I do. Triggers hit us all differently, and I do not use any PTS as an excuse for behaviors and dislike any victim mentalities. I knew what I was signing up for — volunteered. My triggers are centered around emotional numbness and past alcohol consumption. Deployments and crazy schedules, once you get home from deployments to keep you proficient for your next deployment date (that you sometimes knew before your current deployment was even complete), is a hard pace for someone who is struggling with PTS, mental or financial issues or adjusting to a divorce. And we do not want to miss the next deployment, so we underplay injuries so that we can go do our jobs when we are counted on.
I try to focus on “what is real” to power through. My amazing wife Jenna taught me that phrase and has provided me with a far better understanding of trauma and trauma-related responses than I had before. Living with PTS is very doable; you are newlywed with a new RIGHT job and thriving just proves you can succeed. You just have to keep the never-quit mentality and keep doing the work.

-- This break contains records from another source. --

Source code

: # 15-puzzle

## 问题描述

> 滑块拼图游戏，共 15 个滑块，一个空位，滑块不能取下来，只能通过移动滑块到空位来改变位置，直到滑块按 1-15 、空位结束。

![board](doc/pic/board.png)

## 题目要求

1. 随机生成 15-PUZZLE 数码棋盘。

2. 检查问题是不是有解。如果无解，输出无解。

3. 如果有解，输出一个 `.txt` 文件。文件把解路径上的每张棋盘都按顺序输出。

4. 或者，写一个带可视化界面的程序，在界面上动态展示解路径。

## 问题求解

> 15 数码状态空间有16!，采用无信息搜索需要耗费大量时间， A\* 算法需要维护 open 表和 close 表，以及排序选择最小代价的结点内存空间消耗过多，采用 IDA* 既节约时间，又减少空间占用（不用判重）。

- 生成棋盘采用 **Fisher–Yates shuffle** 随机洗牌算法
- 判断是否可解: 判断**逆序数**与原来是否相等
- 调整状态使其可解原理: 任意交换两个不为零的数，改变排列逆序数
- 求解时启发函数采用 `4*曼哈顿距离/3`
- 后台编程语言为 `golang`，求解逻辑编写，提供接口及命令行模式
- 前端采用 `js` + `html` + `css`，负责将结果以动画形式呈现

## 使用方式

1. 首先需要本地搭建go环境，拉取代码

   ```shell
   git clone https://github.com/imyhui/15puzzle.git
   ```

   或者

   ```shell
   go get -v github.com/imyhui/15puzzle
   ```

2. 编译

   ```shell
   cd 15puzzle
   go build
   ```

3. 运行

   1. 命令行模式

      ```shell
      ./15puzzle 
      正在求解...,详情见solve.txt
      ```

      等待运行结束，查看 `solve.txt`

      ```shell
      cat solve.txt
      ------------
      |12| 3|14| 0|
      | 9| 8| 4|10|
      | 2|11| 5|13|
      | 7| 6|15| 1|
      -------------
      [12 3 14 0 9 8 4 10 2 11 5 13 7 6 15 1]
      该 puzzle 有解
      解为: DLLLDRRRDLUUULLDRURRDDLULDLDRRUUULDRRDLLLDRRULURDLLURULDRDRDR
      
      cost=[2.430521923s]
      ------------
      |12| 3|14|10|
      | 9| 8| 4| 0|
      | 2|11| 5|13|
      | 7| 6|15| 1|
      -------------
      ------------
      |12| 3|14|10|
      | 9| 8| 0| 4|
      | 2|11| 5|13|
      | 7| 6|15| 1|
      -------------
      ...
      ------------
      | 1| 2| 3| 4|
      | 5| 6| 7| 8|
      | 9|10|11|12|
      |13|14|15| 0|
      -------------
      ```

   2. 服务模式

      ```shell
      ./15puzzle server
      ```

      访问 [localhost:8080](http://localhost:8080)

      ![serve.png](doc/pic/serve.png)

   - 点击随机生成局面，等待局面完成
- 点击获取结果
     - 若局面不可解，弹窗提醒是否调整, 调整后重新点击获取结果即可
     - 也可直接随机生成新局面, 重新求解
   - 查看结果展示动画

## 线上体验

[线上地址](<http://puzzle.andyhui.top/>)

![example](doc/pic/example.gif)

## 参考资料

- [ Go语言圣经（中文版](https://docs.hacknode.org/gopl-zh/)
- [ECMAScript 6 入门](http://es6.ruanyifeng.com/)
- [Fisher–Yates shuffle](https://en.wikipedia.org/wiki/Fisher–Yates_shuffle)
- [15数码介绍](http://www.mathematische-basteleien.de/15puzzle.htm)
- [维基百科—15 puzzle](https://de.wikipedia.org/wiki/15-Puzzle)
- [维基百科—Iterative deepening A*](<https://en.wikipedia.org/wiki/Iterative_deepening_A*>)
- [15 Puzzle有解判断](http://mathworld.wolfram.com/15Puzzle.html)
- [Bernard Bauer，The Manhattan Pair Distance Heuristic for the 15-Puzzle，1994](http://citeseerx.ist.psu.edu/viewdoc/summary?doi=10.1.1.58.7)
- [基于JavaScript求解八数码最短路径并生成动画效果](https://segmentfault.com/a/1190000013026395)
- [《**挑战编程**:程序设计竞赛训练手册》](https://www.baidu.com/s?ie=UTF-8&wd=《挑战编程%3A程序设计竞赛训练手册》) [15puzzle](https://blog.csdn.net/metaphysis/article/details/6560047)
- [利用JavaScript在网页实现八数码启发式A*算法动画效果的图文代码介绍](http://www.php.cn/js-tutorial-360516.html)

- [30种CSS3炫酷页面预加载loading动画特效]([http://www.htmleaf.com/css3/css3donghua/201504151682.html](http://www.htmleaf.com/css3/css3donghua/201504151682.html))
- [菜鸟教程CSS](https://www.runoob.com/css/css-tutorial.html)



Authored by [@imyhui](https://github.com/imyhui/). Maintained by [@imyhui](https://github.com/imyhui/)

Now to Ukraine, how did you get there? Please tell me about the Ariel Recovery Group.
Aerial Recovery Group is comprised primarily of retired or separated special operations vets who are highly skilled, trained and have the outside-of-the-box mindset to rapidly deploy into sometimes very dynamic situations and be the ultimate humanitarian operators to deploy at a moment’s notice. We deployed to natural disasters like the earthquakes in Haiti last year, the flash flood in Waverly, Tenn., Hurricane Ida, the tornadoes in Mayfield, Ky. and anything we had the bandwidth to respond to.

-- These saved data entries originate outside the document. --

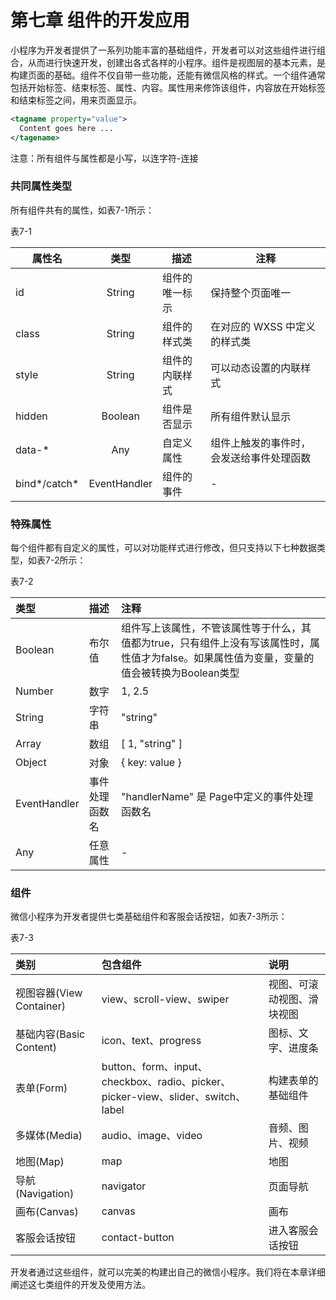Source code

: # 第七章 组件的开发应用

小程序为开发者提供了一系列功能丰富的基础组件，开发者可以对这些组件进行组合，从而进行快速开发，创建出各式各样的小程序。组件是视图层的基本元素，是构建页面的基础。组件不仅自带一些功能，还能有微信风格的样式。一个组件通常包括开始标签、结束标签、属性、内容。属性用来修饰该组件，内容放在开始标签和结束标签之间，用来页面显示。

```xml
<tagname property="value">
  Content goes here ...
</tagename>
```

注意：所有组件与属性都是小写，以连字符-连接

### 共同属性类型

所有组件共有的属性，如表7-1所示：

表7-1

| 属性名 | 类型 | 描述 | 注释 |
| --- | :---: | --- | --- |
| id | String | 组件的唯一标示 | 保持整个页面唯一 |
| class | String | 组件的样式类 | 在对应的 WXSS 中定义的样式类 |
| style | String | 组件的内联样式 | 可以动态设置的内联样式 |
| hidden | Boolean | 组件是否显示 | 所有组件默认显示 |
| data-\* | Any | 自定义属性 | 组件上触发的事件时，会发送给事件处理函数 |
| bind\*/catch\* | EventHandler | 组件的事件 | - |

### 特殊属性

每个组件都有自定义的属性，可以对功能样式进行修改，但只支持以下七种数据类型，如表7-2所示：

表7-2

| 类型 | 描述 | 注释 |
| :--- | :--- | :--- |
| Boolean | 布尔值 | 组件写上该属性，不管该属性等于什么，其值都为true，只有组件上没有写该属性时，属性值才为false。如果属性值为变量，变量的值会被转换为Boolean类型 |
| Number | 数字 | 1, 2.5 |
| String | 字符串 | "string" |
| Array | 数组 | \[ 1, "string" \] |
| Object | 对象 | { key: value } |
| EventHandler | 事件处理函数名 | "handlerName" 是 Page中定义的事件处理函数名 |
| Any | 任意属性 | - |

### 组件

微信小程序为开发者提供七类基础组件和客服会话按钮，如表7-3所示：

表7-3

| 类别 | 包含组件 | 说明 |
| :--- | :--- | :--- |
| 视图容器\(View Container\) | view、scroll-view、swiper | 视图、可滚动视图、滑块视图 |
| 基础内容\(Basic Content\) | icon、text、progress | 图标、文字、进度条 |
| 表单\(Form\) | button、form、input、checkbox、radio、picker、picker-view、slider、switch、label | 构建表单的基础组件 |
| 多媒体\(Media\) | audio、image、video | 音频、图片、视频 |
| 地图\(Map\) | map | 地图 |
| 导航\(Navigation\) | navigator | 页面导航 |
| 画布\(Canvas\) | canvas | 画布 |
| 客服会话按钮 | contact-button | 进入客服会话按钮 |


开发者通过这些组件，就可以完美的构建出自己的微信小程序。我们将在本章详细阐述这七类组件的开发及使用方法。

We also respond to manmade disasters like the Afghanistan crisis that occurred late summer last year (we were very involved) and Ukraine. I’m currently back for my second deployment to rescue orphans and refugees from areas under attack and evacuate them into safe zones in the country where we can keep them secure and move them again quickly if the ground situation changes drastically from where it currently is.
What specifically is your role with the organization? I understand this organization is a nonprofit.

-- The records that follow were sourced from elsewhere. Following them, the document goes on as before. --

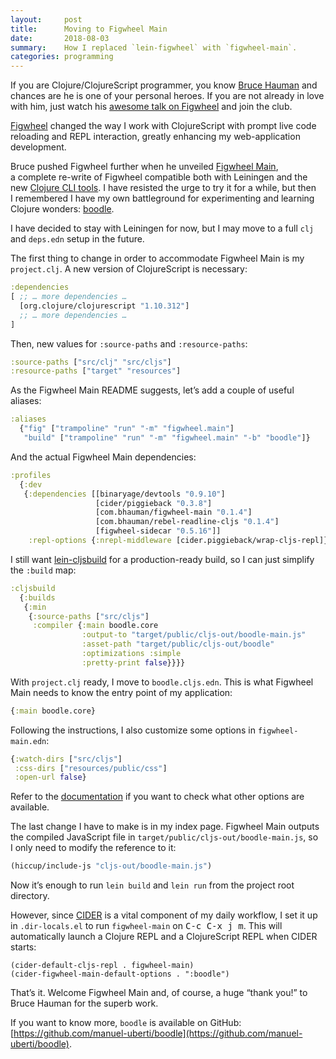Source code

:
 ```yaml
---
layout:     post
title:      Moving to Figwheel Main
date:       2018-08-03
summary:    How I replaced `lein-figwheel` with `figwheel-main`.
categories: programming
---
```


If you are Clojure/ClojureScript programmer, you know [Bruce
Hauman](https://github.com/bhauman) and chances are he is one of your personal
heroes. If you are not already in love with him, just watch his [awesome talk on
Figwheel](https://www.youtube.com/watch?v=j-kj2qwJa_E) and join the club.

[Figwheel](https://github.com/bhauman/lein-figwheel) changed the way I work with
ClojureScript with prompt live code reloading and REPL interaction, greatly
enhancing my web-application development.

Bruce pushed Figwheel further when he unveiled [Figwheel
Main](https://github.com/bhauman/figwheel-main), a complete re-write of Figwheel
compatible both with Leiningen and the new [Clojure CLI
tools](https://clojure.org/guides/deps_and_cli). I have resisted the urge to try
it for a while, but then I remembered I have my own battleground for
experimenting and learning Clojure wonders:
[boodle](https://github.com/manuel-uberti/boodle).

I have decided to stay with Leiningen for now, but I may move to a full
`clj` and `deps.edn` setup in the future.

The first thing to change in order to accommodate Figwheel Main is my
`project.clj`. A new version of ClojureScript is necessary:

``` clojure
:dependencies 
[ ;; … more dependencies …
  [org.clojure/clojurescript "1.10.312"]
  ;; … more dependencies … 
]                
```

Then, new values for `:source-paths` and `:resource-paths`:

``` clojure
:source-paths ["src/clj" "src/cljs"]
:resource-paths ["target" "resources"]
```

As the Figwheel Main README suggests, let’s add a couple of useful aliases:

``` clojure
:aliases
  {"fig" ["trampoline" "run" "-m" "figwheel.main"]
   "build" ["trampoline" "run" "-m" "figwheel.main" "-b" "boodle"]}
```

And the actual Figwheel Main dependencies:

``` clojure
:profiles
  {:dev
   {:dependencies [[binaryage/devtools "0.9.10"]
                   [cider/piggieback "0.3.8"]
                   [com.bhauman/figwheel-main "0.1.4"]
                   [com.bhauman/rebel-readline-cljs "0.1.4"]
                   [figwheel-sidecar "0.5.16"]]
    :repl-options {:nrepl-middleware [cider.piggieback/wrap-cljs-repl]}}}
```

I still want [lein-cljsbuild](https://github.com/emezeske/lein-cljsbuild) for a
production-ready build, so I can just simplify the `:build` map:

``` clojure
:cljsbuild
  {:builds
   {:min
    {:source-paths ["src/cljs"]
     :compiler {:main boodle.core
                :output-to "target/public/cljs-out/boodle-main.js"
                :asset-path "target/public/cljs-out/boodle"
                :optimizations :simple
                :pretty-print false}}}}
```

With `project.clj` ready, I move to `boodle.cljs.edn`. This is what Figwheel
Main needs to know the entry point of my application:

``` clojure
{:main boodle.core}
```

Following the instructions, I also customize some options in
`figwheel-main.edn`:

``` clojure
{:watch-dirs ["src/cljs"]
 :css-dirs ["resources/public/css"]
 :open-url false}
```

Refer to the
[documentation](https://github.com/bhauman/figwheel-main/blob/master/doc/figwheel-main-options.md)
if you want to check what other options are available.

The last change I have to make is in my index page. Figwheel Main outputs the
compiled JavaScript file in `target/public/cljs-out/boodle-main.js`, so I only
need to modify the reference to it:

``` clojure
(hiccup/include-js "cljs-out/boodle-main.js")
```

Now it’s enough to run `lein build` and `lein run` from the project root
directory.

However, since [CIDER](https://github.com/clojure-emacs/cider) is a vital
component of my daily workflow, I set it up in `.dir-locals.el` to run
`figwheel-main` on <kbd>C-c C-x j m</kbd>. This will automatically launch a
Clojure REPL and a ClojureScript REPL when CIDER starts:

``` emacs-lisp
(cider-default-cljs-repl . figwheel-main)
(cider-figwheel-main-default-options . ":boodle")
```

That’s it. Welcome Figwheel Main and, of course, a huge “thank you!” to Bruce Hauman for the
superb work.
 
If you want to know more, `boodle` is available on GitHub:
[https://github.com/manuel-uberti/boodle](https://github.com/manuel-uberti/boodle).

I am the Director of Disaster Response for Aerial Recovery Group/Aerial Recovery.
Seth, how did you guys decide to get involved in Ukraine?
Anytime there is an event in the world, we immediately look at how our company can go and serve. We have some very strong NGO partners, and we mutually support each other. In Ukraine, it was a no-brainer, just like Afghanistan was, to rapidly deploy and start saving lives. We already knew we would be getting involved in the crisis. Preexisting partnerships gave us an additional reason to be there so we could get in with the government and start rescuing orphans and anyone who wanted to be immediately evacuated from areas currently in high threat.
Last but not least, what is next for you?
Personally, I would love to travel more with my wife and family and unwind and unplug from the world a little bit. I love my job and have found a renewed purpose for me. In general, my family and friends have become my hobby, and I don’t necessarily see that as a bad thing. When your free time is limited, you make the most of it or at least try to after you’ve had a cool-off period.
So, if a buddy wants to go shooting, I go shooting. Hiking, count me in. Family dinner — that’s the priority hobby for that moment! But other than that, my hobbies are pretty much anything outdoors, or enjoying on, in or under water sports during the warm weather months or in the part of the world we are in at that minute. Lastly, and this is the one thing I really do just for me, football. I love the sport, and it’s a way for me to unplug from everything else for around three hours and be a big kid again.